For their project, Welles directed Beacham that they shoot directly into bright lights and he didn’t want to hear any technical objections.
“Call Sony and tell them to make it work,” Welles demanded of Beacham. “Don’t ever tell me no.” Sony sent two engineers to help Welles push the video envelope on the project. Then, around seven months in, came that day when Welles asked if Beacham had the money, and Beacham’s lie that he had.
Welles lived with Kodar in the Hollywood Hills, while his third wife, Paola Mori, stayed in Las Vegas with their daughter Beatrice.
Beacham had no idea Welles was ailing. He knew Welles had tried to cut back on wine and eat more carefully. He ate fish—halibut, Beacham recalled—at lunch. The day before his death they had talked about technology needed for the first day of shooting. “There was no indication anything was wrong.”

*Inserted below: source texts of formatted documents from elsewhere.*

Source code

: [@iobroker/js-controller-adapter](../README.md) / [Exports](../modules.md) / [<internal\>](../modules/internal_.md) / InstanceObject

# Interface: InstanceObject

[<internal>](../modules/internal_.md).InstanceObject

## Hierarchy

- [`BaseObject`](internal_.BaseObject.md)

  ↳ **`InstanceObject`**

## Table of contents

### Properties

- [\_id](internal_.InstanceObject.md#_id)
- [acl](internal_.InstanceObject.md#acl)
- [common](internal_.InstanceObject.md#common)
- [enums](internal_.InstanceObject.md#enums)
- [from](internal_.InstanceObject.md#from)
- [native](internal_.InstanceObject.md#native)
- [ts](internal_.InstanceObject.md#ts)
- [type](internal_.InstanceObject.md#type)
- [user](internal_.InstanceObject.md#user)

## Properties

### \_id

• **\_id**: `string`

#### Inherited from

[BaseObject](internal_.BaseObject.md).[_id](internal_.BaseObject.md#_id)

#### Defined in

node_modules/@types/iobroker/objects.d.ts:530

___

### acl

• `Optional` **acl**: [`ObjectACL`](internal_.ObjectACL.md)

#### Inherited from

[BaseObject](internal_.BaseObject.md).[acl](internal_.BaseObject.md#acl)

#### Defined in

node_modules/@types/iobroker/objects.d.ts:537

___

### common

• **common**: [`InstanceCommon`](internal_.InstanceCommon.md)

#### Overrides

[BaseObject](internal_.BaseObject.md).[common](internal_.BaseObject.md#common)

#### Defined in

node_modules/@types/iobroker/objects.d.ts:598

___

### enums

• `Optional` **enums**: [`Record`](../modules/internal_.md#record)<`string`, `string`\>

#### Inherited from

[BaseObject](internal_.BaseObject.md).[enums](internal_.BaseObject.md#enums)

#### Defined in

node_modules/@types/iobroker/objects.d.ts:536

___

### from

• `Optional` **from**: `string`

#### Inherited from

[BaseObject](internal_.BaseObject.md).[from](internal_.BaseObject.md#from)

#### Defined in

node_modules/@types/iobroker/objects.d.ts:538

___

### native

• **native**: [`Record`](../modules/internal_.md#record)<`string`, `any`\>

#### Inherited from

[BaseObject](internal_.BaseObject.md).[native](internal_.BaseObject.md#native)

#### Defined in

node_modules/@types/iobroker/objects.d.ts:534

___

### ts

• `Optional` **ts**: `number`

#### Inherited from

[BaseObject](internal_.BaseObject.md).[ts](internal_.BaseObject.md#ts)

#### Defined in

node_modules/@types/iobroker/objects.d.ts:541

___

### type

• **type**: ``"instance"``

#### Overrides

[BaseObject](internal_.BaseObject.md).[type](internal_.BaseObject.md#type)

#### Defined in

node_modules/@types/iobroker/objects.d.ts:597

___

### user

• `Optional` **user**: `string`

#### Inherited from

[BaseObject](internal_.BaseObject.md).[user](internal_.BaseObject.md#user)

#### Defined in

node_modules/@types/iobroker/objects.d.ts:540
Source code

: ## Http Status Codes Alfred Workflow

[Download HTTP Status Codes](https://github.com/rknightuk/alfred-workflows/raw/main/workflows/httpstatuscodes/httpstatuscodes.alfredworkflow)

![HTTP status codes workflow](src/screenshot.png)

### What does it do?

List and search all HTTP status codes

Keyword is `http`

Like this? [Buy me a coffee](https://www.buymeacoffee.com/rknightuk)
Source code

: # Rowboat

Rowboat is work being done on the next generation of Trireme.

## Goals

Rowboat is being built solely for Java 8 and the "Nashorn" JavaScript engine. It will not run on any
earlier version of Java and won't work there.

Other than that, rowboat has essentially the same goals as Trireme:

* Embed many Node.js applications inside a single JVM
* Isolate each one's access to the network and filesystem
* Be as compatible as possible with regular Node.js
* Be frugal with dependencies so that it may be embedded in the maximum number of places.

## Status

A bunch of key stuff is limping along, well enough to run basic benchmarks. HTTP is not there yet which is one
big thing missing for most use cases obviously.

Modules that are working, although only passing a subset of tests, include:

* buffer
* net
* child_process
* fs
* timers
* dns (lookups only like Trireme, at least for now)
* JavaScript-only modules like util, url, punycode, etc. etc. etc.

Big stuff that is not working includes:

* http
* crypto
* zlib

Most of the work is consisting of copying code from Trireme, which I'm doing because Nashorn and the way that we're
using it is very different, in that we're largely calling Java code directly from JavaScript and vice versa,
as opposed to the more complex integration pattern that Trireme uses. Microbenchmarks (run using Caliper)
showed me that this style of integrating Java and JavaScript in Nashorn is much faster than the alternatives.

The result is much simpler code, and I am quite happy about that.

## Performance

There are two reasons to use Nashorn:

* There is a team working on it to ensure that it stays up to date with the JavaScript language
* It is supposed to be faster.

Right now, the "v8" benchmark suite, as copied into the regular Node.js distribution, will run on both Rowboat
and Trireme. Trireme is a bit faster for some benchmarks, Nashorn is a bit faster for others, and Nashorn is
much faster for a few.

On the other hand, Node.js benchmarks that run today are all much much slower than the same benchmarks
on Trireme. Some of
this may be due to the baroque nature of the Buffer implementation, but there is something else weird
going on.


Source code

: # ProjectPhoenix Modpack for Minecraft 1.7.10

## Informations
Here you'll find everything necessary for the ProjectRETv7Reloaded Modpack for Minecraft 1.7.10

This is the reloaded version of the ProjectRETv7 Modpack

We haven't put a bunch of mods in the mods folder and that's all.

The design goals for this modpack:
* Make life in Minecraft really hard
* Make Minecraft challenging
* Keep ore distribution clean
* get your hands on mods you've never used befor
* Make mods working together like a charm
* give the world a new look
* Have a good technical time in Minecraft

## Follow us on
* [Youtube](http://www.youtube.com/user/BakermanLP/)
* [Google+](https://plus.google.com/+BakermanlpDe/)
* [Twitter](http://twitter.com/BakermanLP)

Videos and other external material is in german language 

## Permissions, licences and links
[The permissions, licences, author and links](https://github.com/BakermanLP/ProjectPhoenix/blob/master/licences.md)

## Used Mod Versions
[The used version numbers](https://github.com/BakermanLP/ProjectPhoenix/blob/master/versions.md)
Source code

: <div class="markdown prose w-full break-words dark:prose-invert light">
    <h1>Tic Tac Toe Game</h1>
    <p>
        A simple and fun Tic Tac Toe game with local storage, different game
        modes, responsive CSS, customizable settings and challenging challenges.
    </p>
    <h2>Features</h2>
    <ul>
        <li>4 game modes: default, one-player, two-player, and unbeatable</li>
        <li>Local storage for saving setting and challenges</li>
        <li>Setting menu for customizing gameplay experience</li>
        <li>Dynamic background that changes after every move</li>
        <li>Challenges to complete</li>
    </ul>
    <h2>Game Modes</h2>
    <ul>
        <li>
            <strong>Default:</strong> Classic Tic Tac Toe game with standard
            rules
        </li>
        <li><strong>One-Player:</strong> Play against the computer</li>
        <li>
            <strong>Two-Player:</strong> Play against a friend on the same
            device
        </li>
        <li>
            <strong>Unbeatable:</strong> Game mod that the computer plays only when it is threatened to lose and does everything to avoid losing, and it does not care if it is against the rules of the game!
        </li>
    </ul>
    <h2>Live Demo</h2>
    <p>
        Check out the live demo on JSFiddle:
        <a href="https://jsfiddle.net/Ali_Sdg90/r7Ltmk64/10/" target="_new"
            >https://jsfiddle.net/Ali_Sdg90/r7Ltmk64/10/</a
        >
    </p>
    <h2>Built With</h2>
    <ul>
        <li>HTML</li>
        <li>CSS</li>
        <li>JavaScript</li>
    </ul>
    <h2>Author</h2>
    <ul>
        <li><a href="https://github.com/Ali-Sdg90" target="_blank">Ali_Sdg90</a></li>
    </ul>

The afternoon preceding his death, Welles recorded an interview with Merv Griffin, “in which he went down memory lane, which he never did, so if there was any indication that was it maybe,” Beacham said. At the same time, Beacham was working with the film's engineers. The two men were due to speak in the morning. Instead, Beacham was contacted with the news that Welles had died of a heart attack during the night.

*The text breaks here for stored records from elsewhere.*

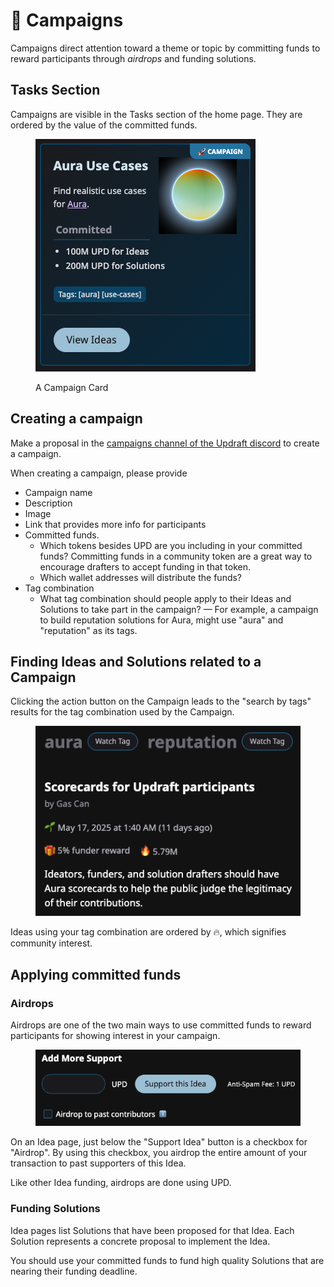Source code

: # 🚀 Campaigns

Campaigns direct attention toward a theme or topic by committing funds to reward participants through _airdrops_ and funding solutions.

## Tasks Section

Campaigns are visible in the Tasks section of the home page. They are ordered by the value of the committed funds.

<figure><img src="../.gitbook/assets/campaign.png" alt=""><figcaption><p>A Campaign Card</p></figcaption></figure>

## Creating a campaign

Make a proposal in the [campaigns channel of the Updraft discord](https://discord.gg/w8At3Vd74K) to create a campaign.

When creating a campaign, please provide

* Campaign name
* Description
* Image
* Link that provides more info for participants
* Committed funds.
  * Which tokens besides UPD are you including in your committed funds? Committing funds in a community token are a great way to encourage drafters to accept funding in that token.
  * Which wallet addresses will distribute the funds?
* Tag combination
  * What tag combination should people apply to their Ideas and Solutions to take part in the campaign? — For example, a campaign to build reputation solutions for Aura, might use "aura" and "reputation" as its tags.

## Finding Ideas and Solutions related to a Campaign

Clicking the action button on the Campaign leads to the "search by tags" results for the tag combination used by the Campaign.

<figure><img src="../.gitbook/assets/tag-combination.png" alt=""><figcaption></figcaption></figure>

Ideas using your tag combination are ordered by 🔥, which signifies community interest.

## Applying committed funds

### Airdrops

Airdrops are one of the two main ways to use committed funds to reward participants for showing interest in your campaign.

<figure><img src="../.gitbook/assets/airdrop.png" alt=""><figcaption></figcaption></figure>

On an Idea page, just below the "Support Idea" button is a checkbox for "Airdrop". By using this checkbox, you airdrop the entire amount of your transaction to past supporters of this Idea.

Like other Idea funding, airdrops are done using UPD.

### Funding Solutions

Idea pages list Solutions that have been proposed for that Idea. Each Solution represents a concrete proposal to implement the Idea.

You should use your committed funds to fund high quality Solutions that are nearing their funding deadline.
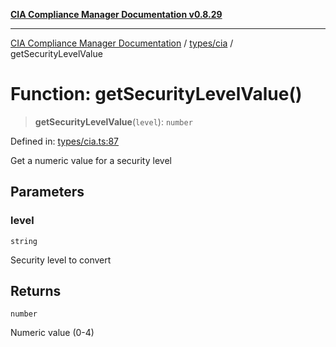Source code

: [**CIA Compliance Manager Documentation v0.8.29**](../../../README.md)

***

[CIA Compliance Manager Documentation](../../../modules.md) / [types/cia](../README.md) / getSecurityLevelValue

# Function: getSecurityLevelValue()

> **getSecurityLevelValue**(`level`): `number`

Defined in: [types/cia.ts:87](https://github.com/Hack23/cia-compliance-manager/blob/5836b4c74e2010cd05eca63c0016fd711c628ec9/src/types/cia.ts#L87)

Get a numeric value for a security level

## Parameters

### level

`string`

Security level to convert

## Returns

`number`

Numeric value (0-4)
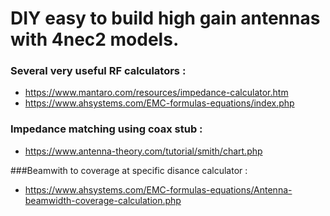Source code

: # DIY easy to build high gain antennas with 4nec2 models.
### Several very useful RF calculators : 

- https://www.mantaro.com/resources/impedance-calculator.htm
- https://www.ahsystems.com/EMC-formulas-equations/index.php

### Impedance matching using coax stub : 
- https://www.antenna-theory.com/tutorial/smith/chart.php

###Beamwith to coverage at specific disance calculator :
- https://www.ahsystems.com/EMC-formulas-equations/Antenna-beamwidth-coverage-calculation.php
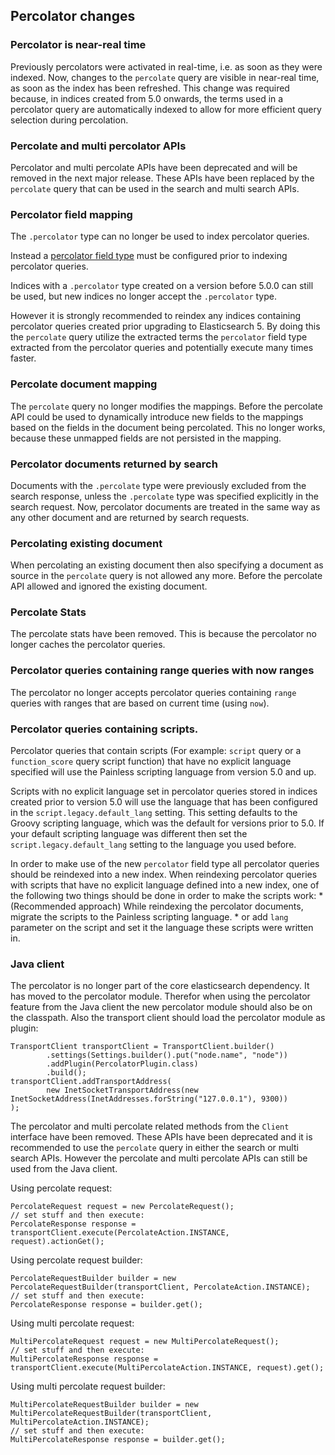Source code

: ## Percolator changes

### Percolator is near-real time

Previously percolators were activated in real-time, i.e. as soon as they were indexed. Now, changes to the `percolate` query are visible in near-real time, as soon as the index has been refreshed. This change was required because, in indices created from 5.0 onwards, the terms used in a percolator query are automatically indexed to allow for more efficient query selection during percolation.

### Percolate and multi percolator APIs

Percolator and multi percolate APIs have been deprecated and will be removed in the next major release. These APIs have been replaced by the `percolate` query that can be used in the search and multi search APIs.

### Percolator field mapping

The `.percolator` type can no longer be used to index percolator queries.

Instead a [percolator field type](percolator.html "Percolator type") must be configured prior to indexing percolator queries.

Indices with a `.percolator` type created on a version before 5.0.0 can still be used, but new indices no longer accept the `.percolator` type.

However it is strongly recommended to reindex any indices containing percolator queries created prior upgrading to Elasticsearch 5. By doing this the `percolate` query utilize the extracted terms the `percolator` field type extracted from the percolator queries and potentially execute many times faster.

### Percolate document mapping

The `percolate` query no longer modifies the mappings. Before the percolate API could be used to dynamically introduce new fields to the mappings based on the fields in the document being percolated. This no longer works, because these unmapped fields are not persisted in the mapping.

### Percolator documents returned by search

Documents with the `.percolate` type were previously excluded from the search response, unless the `.percolate` type was specified explicitly in the search request. Now, percolator documents are treated in the same way as any other document and are returned by search requests.

### Percolating existing document

When percolating an existing document then also specifying a document as source in the `percolate` query is not allowed any more. Before the percolate API allowed and ignored the existing document.

### Percolate Stats

The percolate stats have been removed. This is because the percolator no longer caches the percolator queries.

### Percolator queries containing range queries with now ranges

The percolator no longer accepts percolator queries containing `range` queries with ranges that are based on current time (using `now`).

### Percolator queries containing scripts.

Percolator queries that contain scripts (For example: `script` query or a `function_score` query script function) that have no explicit language specified will use the Painless scripting language from version 5.0 and up.

Scripts with no explicit language set in percolator queries stored in indices created prior to version 5.0 will use the language that has been configured in the `script.legacy.default_lang` setting. This setting defaults to the Groovy scripting language, which was the default for versions prior to 5.0. If your default scripting language was different then set the `script.legacy.default_lang` setting to the language you used before.

In order to make use of the new `percolator` field type all percolator queries should be reindexed into a new index. When reindexing percolator queries with scripts that have no explicit language defined into a new index, one of the following two things should be done in order to make the scripts work: * (Recommended approach) While reindexing the percolator documents, migrate the scripts to the Painless scripting language. * or add `lang` parameter on the script and set it the language these scripts were written in.

### Java client

The percolator is no longer part of the core elasticsearch dependency. It has moved to the percolator module. Therefor when using the percolator feature from the Java client the new percolator module should also be on the classpath. Also the transport client should load the percolator module as plugin:
    
    
    TransportClient transportClient = TransportClient.builder()
            .settings(Settings.builder().put("node.name", "node"))
            .addPlugin(PercolatorPlugin.class)
            .build();
    transportClient.addTransportAddress(
            new InetSocketTransportAddress(new InetSocketAddress(InetAddresses.forString("127.0.0.1"), 9300))
    );

The percolator and multi percolate related methods from the `Client` interface have been removed. These APIs have been deprecated and it is recommended to use the `percolate` query in either the search or multi search APIs. However the percolate and multi percolate APIs can still be used from the Java client.

Using percolate request:
    
    
    PercolateRequest request = new PercolateRequest();
    // set stuff and then execute:
    PercolateResponse response = transportClient.execute(PercolateAction.INSTANCE, request).actionGet();

Using percolate request builder:
    
    
    PercolateRequestBuilder builder = new PercolateRequestBuilder(transportClient, PercolateAction.INSTANCE);
    // set stuff and then execute:
    PercolateResponse response = builder.get();

Using multi percolate request:
    
    
    MultiPercolateRequest request = new MultiPercolateRequest();
    // set stuff and then execute:
    MultiPercolateResponse response = transportClient.execute(MultiPercolateAction.INSTANCE, request).get();

Using multi percolate request builder:
    
    
    MultiPercolateRequestBuilder builder = new MultiPercolateRequestBuilder(transportClient, MultiPercolateAction.INSTANCE);
    // set stuff and then execute:
    MultiPercolateResponse response = builder.get();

He was found slumped over his typewriter, working on their script, Beacham said. A Welles assistant called Beacham and said bluntly: “Frank, the project has been canceled.”
“I was totally shocked,” Beacham recalled, then laughed softly. For some weeks, Gary Graver, Welles’ late cinematographer, drove around with Welles’ ashes in his car trunk. “What if Gary had had a fender bender, and Orson Welles’ ashes had gone flying all over the LA freeway?”
Some months later, Beacham said, Welles' ashes were buried in Ronda, Spain, on the property of a longtime friend, retired bullfighter Antonio Ordóñez.
After Welles’ death Beacham teamed up with Tim Robbins to finish Cradle Will Rock, a film Welles had tried, and failed, to produce. He also made a documentary talking to the actors Welles worked with at the Mercury Theatre. “Many of the male actors had been told by their wives they had to choose between Orson and them, as Orson was so consuming in his control and the time he demanded from people. We joked that we were slaves, not just to a man but also the idea of unlimited creative freedom.”
Beacham’s life changed after Welles' death. “When you’re touched by genius, as I was lucky enough to have been with Orson, you know life is going to be different. I couldn’t go back to Lifestyles of the Rich and Famous. I went freelance and began to do the work I wanted to do.” Beacham is now the same age as Welles when Welles died, and about to start work on a network TV project.
This play is his first, and Demas is so like Welles (though without his deep voice) that Beacham occasionally emerges from their lunches as exhausted as he was after lunch with Welles himself.
Welles, Beacham said, would have welcomed all the innovations in technology, particularly in filmmaking, that have taken place in the last 30-plus years.
Had he been alive, Welles would be using all this new technology to make movies. Whenever Beacham sees a new camcorder, or an upgrade to an Apple application like iMovie, he thinks of Welles. “If he were alive today, he’d be making his movies without regard to raising huge amounts of money.”
“Orson would have 225 iPhones,” Beacham said, laughing. “He was always heading to the next big areas of innovation.”
“I would love to thank him for changing my life,” Beacham said of Welles. “I didn’t know it at the time. I was aware I was going through incredible changes because of the contrast of Orson’s world of total creativity and the world of Lifestyles of the Rich and Famous which was so much about taking the pay check. Orson gave me the freedom to let go of it. If I could speak to him today I would thank him eternally for that.”
Maverick is at the Connelly Theater, 220 East 4th Street, NYC, until March 2.